Find the line containing "to orchestrate deploys" in the records below. Copy exactly that line and each one after it, ending at the line containing "the deployment steps.", and nothing more.

◇ ◇ ◇ ◇ ◇ ◇ ◇

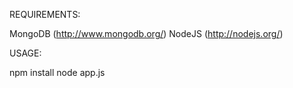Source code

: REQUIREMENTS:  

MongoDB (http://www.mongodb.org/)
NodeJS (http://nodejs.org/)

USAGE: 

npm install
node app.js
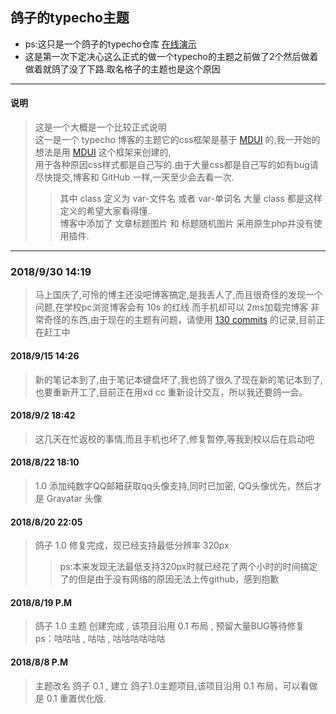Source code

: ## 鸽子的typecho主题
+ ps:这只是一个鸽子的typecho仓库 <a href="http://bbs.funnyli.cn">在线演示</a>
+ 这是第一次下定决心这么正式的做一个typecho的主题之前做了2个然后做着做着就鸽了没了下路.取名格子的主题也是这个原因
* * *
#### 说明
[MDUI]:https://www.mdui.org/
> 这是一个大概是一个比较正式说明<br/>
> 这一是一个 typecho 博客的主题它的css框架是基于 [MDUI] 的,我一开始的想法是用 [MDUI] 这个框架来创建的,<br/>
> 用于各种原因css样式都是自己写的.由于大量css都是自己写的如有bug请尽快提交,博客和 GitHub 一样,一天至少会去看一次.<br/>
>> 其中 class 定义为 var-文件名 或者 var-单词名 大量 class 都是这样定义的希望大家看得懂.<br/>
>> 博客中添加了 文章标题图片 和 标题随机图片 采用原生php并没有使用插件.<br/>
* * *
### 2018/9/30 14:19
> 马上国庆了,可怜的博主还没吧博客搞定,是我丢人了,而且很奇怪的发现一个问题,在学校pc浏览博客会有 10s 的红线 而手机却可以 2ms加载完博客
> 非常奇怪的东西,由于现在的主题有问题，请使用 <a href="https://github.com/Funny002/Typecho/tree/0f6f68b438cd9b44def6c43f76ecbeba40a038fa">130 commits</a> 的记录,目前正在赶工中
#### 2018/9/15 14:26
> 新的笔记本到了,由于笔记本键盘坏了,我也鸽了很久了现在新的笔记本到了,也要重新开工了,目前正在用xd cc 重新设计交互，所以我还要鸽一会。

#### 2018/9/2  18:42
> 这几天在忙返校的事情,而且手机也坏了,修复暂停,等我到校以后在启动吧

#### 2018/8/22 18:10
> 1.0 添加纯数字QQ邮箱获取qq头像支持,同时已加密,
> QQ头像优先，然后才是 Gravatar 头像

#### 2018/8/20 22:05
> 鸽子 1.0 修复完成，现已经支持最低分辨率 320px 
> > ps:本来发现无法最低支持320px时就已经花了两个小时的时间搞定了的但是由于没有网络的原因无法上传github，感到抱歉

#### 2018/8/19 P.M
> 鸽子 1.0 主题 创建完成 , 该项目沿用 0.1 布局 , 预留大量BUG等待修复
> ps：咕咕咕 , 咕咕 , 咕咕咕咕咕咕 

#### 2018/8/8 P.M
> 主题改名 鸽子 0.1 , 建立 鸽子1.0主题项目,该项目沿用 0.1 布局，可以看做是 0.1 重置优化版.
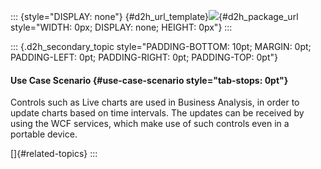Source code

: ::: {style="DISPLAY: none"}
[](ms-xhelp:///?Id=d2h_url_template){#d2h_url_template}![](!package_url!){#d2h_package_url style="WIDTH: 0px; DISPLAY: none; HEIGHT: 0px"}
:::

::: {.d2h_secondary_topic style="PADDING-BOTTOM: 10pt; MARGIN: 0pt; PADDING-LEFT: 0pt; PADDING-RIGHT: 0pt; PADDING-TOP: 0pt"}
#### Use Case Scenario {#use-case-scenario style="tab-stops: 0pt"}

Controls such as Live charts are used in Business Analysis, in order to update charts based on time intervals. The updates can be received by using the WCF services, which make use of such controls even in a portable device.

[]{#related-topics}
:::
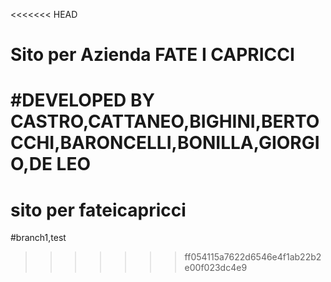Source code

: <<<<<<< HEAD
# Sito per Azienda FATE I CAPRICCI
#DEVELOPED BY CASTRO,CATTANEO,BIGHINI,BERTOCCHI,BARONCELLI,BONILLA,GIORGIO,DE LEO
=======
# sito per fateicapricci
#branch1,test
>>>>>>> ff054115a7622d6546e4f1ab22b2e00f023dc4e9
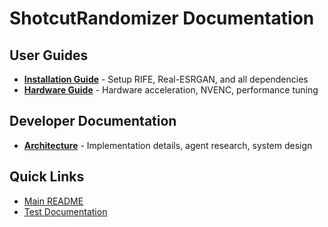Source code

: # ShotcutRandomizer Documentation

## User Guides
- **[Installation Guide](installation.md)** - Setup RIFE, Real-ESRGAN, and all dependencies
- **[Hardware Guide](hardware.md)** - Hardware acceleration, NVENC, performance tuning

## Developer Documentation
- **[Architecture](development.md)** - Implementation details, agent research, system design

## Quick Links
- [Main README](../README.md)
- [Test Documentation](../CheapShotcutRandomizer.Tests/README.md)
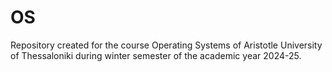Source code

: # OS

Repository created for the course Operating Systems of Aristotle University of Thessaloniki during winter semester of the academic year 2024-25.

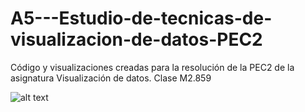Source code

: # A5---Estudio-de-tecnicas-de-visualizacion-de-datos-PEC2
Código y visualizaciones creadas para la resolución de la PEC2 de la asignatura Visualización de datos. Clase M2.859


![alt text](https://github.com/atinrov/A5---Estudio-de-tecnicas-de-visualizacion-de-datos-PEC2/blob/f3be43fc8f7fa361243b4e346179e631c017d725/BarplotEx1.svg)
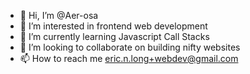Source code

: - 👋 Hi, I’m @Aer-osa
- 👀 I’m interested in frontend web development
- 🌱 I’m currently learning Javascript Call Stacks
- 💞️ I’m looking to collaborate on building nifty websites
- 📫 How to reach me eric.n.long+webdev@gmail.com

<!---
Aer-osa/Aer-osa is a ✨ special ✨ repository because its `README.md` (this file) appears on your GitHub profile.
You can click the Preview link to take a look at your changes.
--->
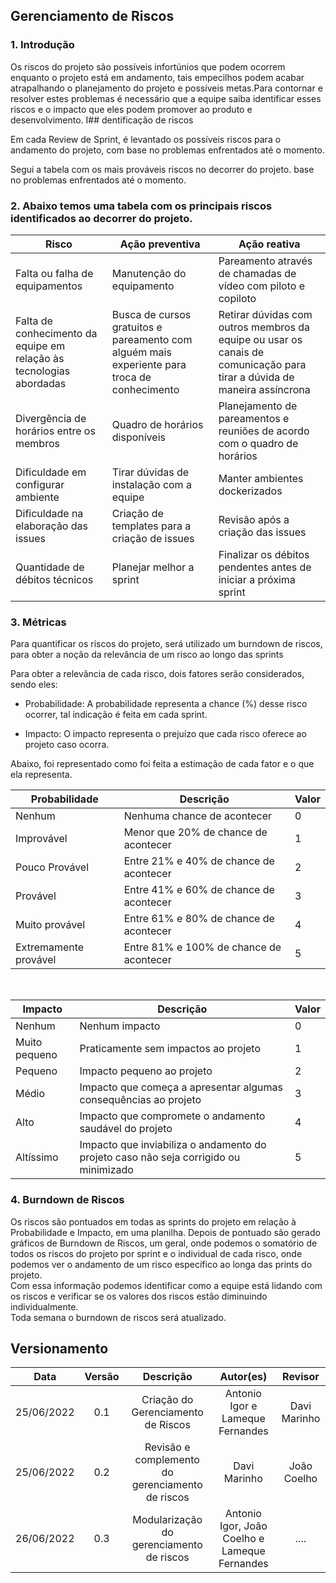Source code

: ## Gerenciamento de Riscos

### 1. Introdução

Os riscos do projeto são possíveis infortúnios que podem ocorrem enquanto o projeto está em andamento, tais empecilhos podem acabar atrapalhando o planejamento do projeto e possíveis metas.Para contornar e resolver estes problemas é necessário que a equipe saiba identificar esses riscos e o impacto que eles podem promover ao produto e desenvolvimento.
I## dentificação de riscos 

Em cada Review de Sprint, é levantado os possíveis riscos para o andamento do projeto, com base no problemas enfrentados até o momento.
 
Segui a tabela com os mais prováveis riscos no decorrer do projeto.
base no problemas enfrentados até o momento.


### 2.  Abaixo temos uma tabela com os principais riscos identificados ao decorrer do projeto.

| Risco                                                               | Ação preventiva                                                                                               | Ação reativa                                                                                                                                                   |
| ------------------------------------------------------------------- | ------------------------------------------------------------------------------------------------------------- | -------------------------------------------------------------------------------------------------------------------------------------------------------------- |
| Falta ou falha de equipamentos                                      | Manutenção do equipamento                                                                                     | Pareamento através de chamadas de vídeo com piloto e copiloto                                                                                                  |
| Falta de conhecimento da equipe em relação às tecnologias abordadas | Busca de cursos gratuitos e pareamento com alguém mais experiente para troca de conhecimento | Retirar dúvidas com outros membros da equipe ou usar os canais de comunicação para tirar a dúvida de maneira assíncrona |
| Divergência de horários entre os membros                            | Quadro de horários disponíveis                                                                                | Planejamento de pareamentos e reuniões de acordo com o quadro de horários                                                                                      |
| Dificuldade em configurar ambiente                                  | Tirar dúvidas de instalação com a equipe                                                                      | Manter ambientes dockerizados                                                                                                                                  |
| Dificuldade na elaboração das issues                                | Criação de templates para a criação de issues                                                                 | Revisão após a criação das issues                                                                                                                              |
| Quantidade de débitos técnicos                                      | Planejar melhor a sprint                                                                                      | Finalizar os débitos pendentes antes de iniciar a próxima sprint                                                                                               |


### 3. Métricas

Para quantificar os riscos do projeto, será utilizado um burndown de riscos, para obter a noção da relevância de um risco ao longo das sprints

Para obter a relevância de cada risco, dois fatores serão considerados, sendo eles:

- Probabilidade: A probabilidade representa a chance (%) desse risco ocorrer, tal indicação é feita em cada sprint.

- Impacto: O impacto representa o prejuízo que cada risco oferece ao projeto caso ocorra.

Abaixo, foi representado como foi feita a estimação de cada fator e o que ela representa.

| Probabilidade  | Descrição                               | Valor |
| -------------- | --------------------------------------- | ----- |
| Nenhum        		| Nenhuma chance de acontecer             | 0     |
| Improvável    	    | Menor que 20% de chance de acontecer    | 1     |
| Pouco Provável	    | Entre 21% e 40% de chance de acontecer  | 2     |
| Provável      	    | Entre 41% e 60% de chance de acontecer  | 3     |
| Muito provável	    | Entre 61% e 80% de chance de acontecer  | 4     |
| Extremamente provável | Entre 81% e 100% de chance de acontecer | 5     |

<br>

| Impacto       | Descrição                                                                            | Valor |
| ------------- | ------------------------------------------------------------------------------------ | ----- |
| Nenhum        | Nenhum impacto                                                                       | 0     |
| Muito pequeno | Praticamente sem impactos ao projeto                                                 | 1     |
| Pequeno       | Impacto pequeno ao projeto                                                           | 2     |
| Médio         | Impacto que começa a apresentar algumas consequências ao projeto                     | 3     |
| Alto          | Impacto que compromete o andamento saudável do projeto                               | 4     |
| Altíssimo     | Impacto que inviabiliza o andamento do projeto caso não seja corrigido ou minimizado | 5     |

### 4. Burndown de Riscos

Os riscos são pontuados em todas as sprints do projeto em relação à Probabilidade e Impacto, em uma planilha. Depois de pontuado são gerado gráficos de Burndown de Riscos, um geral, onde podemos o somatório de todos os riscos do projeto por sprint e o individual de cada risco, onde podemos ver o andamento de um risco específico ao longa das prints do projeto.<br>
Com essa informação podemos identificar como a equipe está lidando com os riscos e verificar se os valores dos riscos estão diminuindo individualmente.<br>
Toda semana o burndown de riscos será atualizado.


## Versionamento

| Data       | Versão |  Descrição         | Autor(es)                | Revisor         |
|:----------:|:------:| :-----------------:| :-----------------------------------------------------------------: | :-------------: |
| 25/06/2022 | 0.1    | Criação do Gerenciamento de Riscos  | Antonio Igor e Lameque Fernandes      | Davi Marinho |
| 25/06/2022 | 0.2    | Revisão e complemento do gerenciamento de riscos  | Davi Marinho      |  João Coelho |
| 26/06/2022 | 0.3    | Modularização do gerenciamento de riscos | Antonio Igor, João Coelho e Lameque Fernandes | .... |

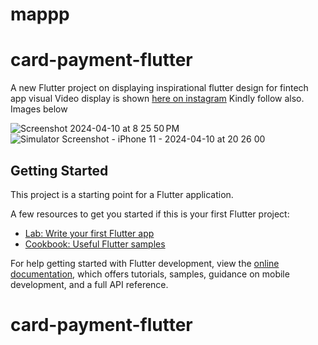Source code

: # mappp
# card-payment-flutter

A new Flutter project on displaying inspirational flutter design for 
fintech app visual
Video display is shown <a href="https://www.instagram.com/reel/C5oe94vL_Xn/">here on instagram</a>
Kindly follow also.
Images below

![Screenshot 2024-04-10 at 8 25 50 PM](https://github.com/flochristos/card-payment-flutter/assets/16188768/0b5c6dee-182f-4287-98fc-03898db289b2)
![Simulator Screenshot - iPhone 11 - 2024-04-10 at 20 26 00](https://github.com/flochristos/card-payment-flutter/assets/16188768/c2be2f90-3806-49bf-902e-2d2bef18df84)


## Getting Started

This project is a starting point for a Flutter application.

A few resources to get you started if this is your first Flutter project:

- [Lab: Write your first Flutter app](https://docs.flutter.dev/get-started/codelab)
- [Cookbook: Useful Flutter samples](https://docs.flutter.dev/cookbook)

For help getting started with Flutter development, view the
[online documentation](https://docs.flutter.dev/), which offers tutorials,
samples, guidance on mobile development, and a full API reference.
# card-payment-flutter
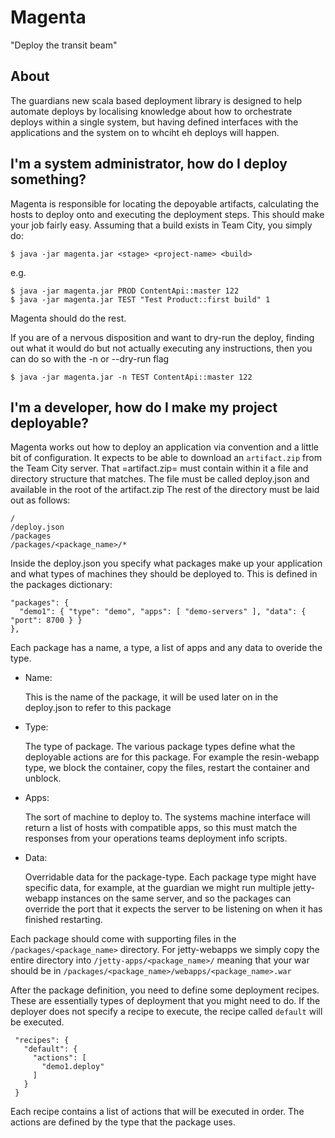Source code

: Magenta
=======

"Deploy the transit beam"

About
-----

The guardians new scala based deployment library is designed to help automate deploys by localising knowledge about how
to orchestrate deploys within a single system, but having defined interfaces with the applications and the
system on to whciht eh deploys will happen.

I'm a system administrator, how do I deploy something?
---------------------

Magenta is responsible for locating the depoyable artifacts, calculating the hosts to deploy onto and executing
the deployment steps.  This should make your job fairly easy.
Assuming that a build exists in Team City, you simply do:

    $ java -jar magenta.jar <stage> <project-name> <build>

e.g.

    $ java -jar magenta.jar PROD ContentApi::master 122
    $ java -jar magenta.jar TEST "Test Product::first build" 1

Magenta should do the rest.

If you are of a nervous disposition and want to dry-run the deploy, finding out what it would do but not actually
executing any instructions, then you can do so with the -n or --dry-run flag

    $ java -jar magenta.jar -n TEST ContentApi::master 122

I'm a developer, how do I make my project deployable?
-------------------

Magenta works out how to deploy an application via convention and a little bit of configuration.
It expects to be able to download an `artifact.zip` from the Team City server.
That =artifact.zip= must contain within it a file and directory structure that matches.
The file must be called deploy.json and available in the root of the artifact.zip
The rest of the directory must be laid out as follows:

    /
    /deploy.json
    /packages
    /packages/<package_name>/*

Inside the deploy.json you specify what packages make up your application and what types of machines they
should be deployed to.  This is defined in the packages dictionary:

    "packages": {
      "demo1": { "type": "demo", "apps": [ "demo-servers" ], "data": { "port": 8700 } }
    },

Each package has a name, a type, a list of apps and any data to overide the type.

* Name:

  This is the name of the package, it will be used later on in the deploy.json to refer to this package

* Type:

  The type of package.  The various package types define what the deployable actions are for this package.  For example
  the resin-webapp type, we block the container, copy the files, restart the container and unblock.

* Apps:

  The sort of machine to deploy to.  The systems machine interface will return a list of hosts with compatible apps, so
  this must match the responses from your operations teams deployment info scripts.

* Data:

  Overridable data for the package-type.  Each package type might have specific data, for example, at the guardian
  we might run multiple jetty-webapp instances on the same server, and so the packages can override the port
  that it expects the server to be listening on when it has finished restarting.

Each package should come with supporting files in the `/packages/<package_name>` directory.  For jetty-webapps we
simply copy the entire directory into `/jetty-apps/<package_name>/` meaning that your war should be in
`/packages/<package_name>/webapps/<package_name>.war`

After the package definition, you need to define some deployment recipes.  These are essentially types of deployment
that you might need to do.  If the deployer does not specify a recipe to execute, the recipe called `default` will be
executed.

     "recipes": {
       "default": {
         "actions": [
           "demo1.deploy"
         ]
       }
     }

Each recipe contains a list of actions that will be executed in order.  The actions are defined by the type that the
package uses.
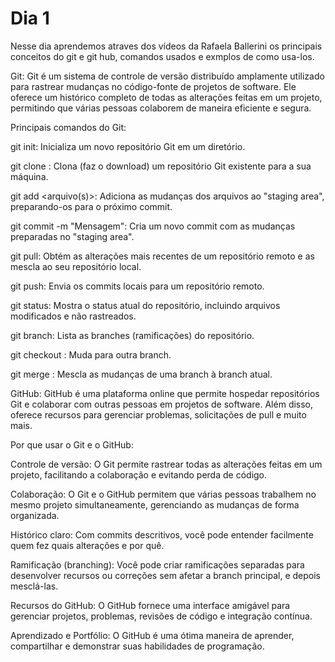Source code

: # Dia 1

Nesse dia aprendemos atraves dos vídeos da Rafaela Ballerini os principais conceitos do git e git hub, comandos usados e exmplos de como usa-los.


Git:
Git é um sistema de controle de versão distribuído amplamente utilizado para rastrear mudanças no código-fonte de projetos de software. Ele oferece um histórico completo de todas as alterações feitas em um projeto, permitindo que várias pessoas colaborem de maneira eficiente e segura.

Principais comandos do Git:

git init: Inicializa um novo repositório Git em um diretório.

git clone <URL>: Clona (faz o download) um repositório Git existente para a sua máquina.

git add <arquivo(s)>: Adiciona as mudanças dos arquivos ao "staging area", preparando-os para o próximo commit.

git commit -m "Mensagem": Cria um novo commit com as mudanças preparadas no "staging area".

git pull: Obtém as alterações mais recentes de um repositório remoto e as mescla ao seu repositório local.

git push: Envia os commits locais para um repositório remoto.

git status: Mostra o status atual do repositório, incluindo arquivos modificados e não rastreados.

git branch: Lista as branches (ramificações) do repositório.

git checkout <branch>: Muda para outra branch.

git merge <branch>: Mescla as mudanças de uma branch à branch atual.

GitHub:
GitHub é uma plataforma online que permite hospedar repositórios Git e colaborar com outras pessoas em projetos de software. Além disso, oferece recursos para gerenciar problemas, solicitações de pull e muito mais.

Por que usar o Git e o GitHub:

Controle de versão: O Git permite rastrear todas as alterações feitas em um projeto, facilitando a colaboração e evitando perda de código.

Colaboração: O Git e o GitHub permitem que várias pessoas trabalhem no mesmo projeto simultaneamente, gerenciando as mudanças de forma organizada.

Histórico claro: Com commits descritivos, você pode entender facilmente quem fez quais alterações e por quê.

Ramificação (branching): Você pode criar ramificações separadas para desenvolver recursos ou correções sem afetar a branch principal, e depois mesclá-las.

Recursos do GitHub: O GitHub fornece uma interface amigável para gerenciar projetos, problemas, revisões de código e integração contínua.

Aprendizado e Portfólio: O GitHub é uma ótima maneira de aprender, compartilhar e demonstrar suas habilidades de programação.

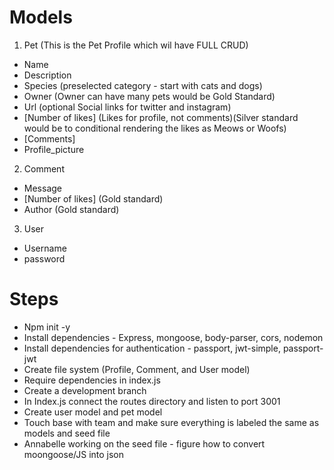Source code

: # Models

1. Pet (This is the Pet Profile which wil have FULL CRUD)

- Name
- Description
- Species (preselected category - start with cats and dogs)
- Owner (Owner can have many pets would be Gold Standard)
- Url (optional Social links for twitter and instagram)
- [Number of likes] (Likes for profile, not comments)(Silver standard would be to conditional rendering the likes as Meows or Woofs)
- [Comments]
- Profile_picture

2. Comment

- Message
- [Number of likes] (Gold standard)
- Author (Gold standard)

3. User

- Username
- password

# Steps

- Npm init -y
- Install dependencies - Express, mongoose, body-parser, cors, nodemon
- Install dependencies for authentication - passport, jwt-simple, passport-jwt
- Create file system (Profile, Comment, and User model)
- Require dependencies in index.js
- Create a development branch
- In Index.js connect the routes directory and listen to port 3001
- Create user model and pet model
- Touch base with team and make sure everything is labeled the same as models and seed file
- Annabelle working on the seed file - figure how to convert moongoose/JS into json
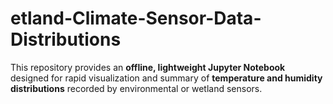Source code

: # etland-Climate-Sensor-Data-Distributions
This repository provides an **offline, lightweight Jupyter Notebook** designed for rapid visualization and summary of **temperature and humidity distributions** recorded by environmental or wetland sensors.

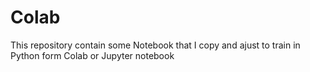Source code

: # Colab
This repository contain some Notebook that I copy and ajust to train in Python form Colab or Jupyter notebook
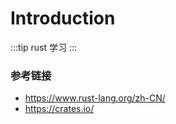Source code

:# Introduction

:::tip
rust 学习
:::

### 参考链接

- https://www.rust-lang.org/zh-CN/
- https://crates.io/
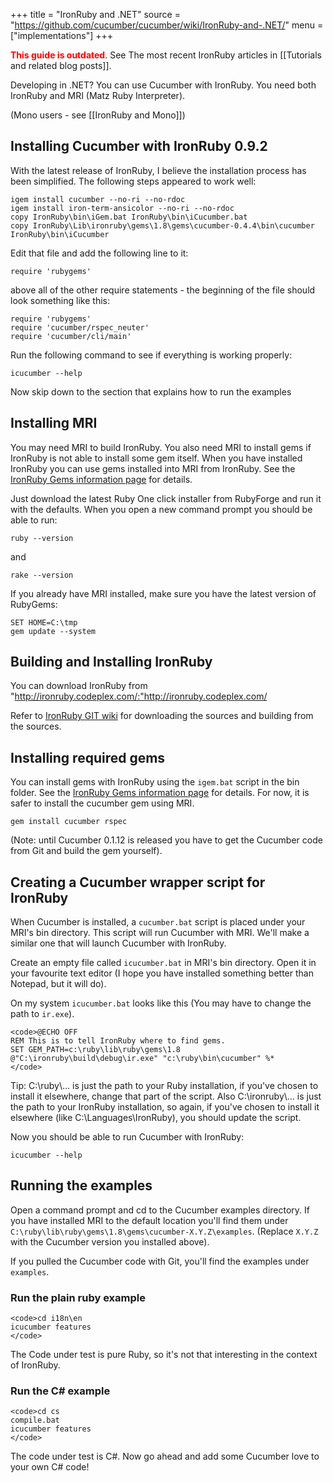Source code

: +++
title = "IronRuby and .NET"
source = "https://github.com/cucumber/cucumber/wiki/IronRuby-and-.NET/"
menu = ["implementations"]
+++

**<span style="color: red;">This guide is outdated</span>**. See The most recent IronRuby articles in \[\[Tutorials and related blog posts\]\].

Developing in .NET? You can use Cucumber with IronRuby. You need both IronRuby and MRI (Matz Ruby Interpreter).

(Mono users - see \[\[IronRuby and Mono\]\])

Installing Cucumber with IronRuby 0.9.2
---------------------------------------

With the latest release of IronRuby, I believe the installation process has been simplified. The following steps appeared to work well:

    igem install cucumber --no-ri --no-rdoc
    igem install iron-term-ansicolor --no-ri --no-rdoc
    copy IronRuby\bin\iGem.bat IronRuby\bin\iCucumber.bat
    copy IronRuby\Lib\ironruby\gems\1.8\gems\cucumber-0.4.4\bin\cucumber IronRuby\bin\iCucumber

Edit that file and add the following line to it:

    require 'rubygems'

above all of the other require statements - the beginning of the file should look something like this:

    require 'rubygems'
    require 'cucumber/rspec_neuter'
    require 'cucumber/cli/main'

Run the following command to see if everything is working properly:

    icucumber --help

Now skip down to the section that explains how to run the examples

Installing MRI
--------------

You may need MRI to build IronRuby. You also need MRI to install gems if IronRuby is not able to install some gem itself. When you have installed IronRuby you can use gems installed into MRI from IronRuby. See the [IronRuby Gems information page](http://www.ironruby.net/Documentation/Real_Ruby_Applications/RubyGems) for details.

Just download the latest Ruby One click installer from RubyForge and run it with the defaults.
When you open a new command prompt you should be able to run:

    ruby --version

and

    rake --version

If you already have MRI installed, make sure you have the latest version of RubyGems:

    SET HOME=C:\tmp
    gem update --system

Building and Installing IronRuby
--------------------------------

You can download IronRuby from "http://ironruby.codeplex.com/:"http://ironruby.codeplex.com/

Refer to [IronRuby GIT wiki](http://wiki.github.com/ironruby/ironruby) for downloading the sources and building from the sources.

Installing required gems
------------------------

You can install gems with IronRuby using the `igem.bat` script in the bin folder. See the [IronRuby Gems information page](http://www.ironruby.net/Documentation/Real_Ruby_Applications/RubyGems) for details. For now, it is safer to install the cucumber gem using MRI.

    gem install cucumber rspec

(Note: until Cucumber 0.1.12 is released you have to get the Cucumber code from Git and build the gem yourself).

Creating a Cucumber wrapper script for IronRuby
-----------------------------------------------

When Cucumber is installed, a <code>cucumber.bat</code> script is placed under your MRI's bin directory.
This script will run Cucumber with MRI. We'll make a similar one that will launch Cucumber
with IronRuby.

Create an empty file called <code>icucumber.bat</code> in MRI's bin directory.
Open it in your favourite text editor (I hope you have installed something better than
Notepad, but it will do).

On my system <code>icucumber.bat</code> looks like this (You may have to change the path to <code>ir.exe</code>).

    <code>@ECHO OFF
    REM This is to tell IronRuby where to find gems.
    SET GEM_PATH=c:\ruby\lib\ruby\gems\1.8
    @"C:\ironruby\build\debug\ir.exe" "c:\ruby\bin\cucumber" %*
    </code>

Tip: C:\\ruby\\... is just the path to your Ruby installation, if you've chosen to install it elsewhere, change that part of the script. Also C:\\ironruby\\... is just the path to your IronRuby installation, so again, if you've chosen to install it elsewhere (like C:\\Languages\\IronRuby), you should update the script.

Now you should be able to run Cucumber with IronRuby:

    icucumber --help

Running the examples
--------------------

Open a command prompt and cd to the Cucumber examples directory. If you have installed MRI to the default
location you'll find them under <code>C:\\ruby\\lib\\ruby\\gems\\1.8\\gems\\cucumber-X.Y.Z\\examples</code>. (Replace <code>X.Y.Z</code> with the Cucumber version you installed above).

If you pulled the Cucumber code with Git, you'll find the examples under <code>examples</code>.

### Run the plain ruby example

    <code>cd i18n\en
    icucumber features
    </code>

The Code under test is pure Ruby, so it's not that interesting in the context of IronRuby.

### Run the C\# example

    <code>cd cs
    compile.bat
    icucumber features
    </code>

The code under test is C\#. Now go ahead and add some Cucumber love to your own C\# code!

◇ ◇ ◇ ◇ ◇ ◇ ◇

§ The completed task
to orchestrate deploys within a single system, but having defined interfaces with the applications and the
system on to whciht eh deploys will happen.

I'm a system administrator, how do I deploy something?
---------------------

Magenta is responsible for locating the depoyable artifacts, calculating the hosts to deploy onto and executing
the deployment steps.  This should make your job fairly easy.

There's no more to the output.